The FASB at its first meeting of 2018 plans to address the financial reporting ramifications for one of the top headlines from 2017 — tax reform.
The board at its January 10, 2018, meeting plans to discuss whether the overhaul of the U.S. tax code necessitates updates to Topic 740, Income Taxes . Signed into law by President Donald Trump on December 22, 2017, the Tax Cuts and Jobs Act reduces the corporate income tax rate from 35 percent to 21 percent, among other changes.
Topic 740 requires businesses to adjust the value of deferred tax assets and liabilities upon enactment of a change to the tax code. Changes must be presented in current earnings, even when the corresponding deferred taxes relate to items presented in accumulated other comprehensive income. Items such as pension adjustments, gains or losses on cash flow hedges, and foreign currency translation adjustments, are typically recorded in other comprehensive income.
In recent weeks, banks and insurers have raised alarm bells to the FASB about the consequences of adjusting such deferred assets and liabilities in current earnings.
Businesses in financial services are especially concerned about the deferred taxes because net income is used to determine regulatory capital — totals required to meet laws about liquidity and stability. Banks’ regulatory capital typically excludes items recorded in other comprehensive income.

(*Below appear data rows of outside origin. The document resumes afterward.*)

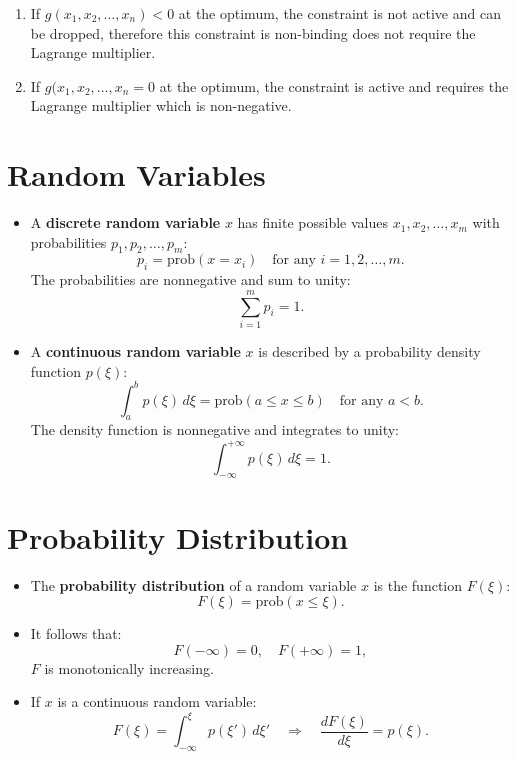 \begin{itemize}
\begin{itemize}[label=\textbullet]
\begin{itemize}
            \begin{enumerate}
                \item If $g(x_1, x_2, \ldots, x_n) < 0$ at the optimum, the constraint is not active and can be dropped, therefore this constraint is non-binding does not require the Lagrange multiplier.
                \item If $g(x_1, x_2, \ldots, x_n = 0$ at the optimum, the constraint is active and requires the Lagrange multiplier which is non-negative.
            \end{enumerate}
        \end{itemize}
    \end{itemize}
\end{itemize}

\section{Random Variables}

\begin{itemize}[label=\textbullet]
    \item A \textbf{discrete random variable} \( x \) has finite possible values \( x_1, x_2, \ldots, x_m \) with probabilities \( p_1, p_2, \ldots, p_m \):
    \[
    p_i = \text{prob}(x = x_i) \quad \text{for any } i = 1, 2, \ldots, m.
    \]
    The probabilities are nonnegative and sum to unity:
    \[
    \sum_{i=1}^m p_i = 1.
    \]
    \item A \textbf{continuous random variable} \( x \) is described by a probability density function \( p(\xi) \):
    \[
    \int_a^b p(\xi) \, d\xi = \text{prob}(a \leq x \leq b) \quad \text{for any } a < b.
    \]
    The density function is nonnegative and integrates to unity:
    \[
    \int_{-\infty}^{+\infty} p(\xi) \, d\xi = 1.
    \]
\end{itemize}

\section{Probability Distribution}

\begin{itemize}[label=\textbullet]
    \item The \textbf{probability distribution} of a random variable \( x \) is the function \( F(\xi) \):
    \[
    F(\xi) = \text{prob}(x \leq \xi).
    \]
    \item It follows that:
    \[
    F(-\infty) = 0, \quad F(+\infty) = 1,
    \]
    \( F \) is monotonically increasing.
    \item If \( x \) is a continuous random variable:
    \[
    F(\xi) = \int_{-\infty}^{\xi} p(\xi') \, d\xi' \quad \Rightarrow \quad \frac{dF(\xi)}{d\xi} = p(\xi).
    \]
\end{itemize}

Banks and insurance companies hold sizeable investment portfolios and have significant unrealized gains and losses recorded in other comprehensive income, the American Council of Life Insurers wrote to the FASB. Comerica Inc. also told the FASB that the bank held $252 million in deferred tax assets, of which $206 million pertained to items originally recorded in other comprehensive income.
Given the magnitude of the tax rate change, the adjustments could have a significant effect on many companies’ financial position.
“I would say it is going to create a big dent, if you wish, or one-time noise and disconnect in what they have in OCI and the balance sheet. It’s a big adjustment,” said BDO USA LLP National Assurance Partner Yosef Barbut. “For certain industries, their deferred tax inventory is fairly significant. This could be a big number for them.”
The American Bankers Association, some banks, and several insurance trade groups called on the FASB to allow the use of “backwards tracing,” which would let businesses use OCI to record the effect of the tax rate change on the items in OCI.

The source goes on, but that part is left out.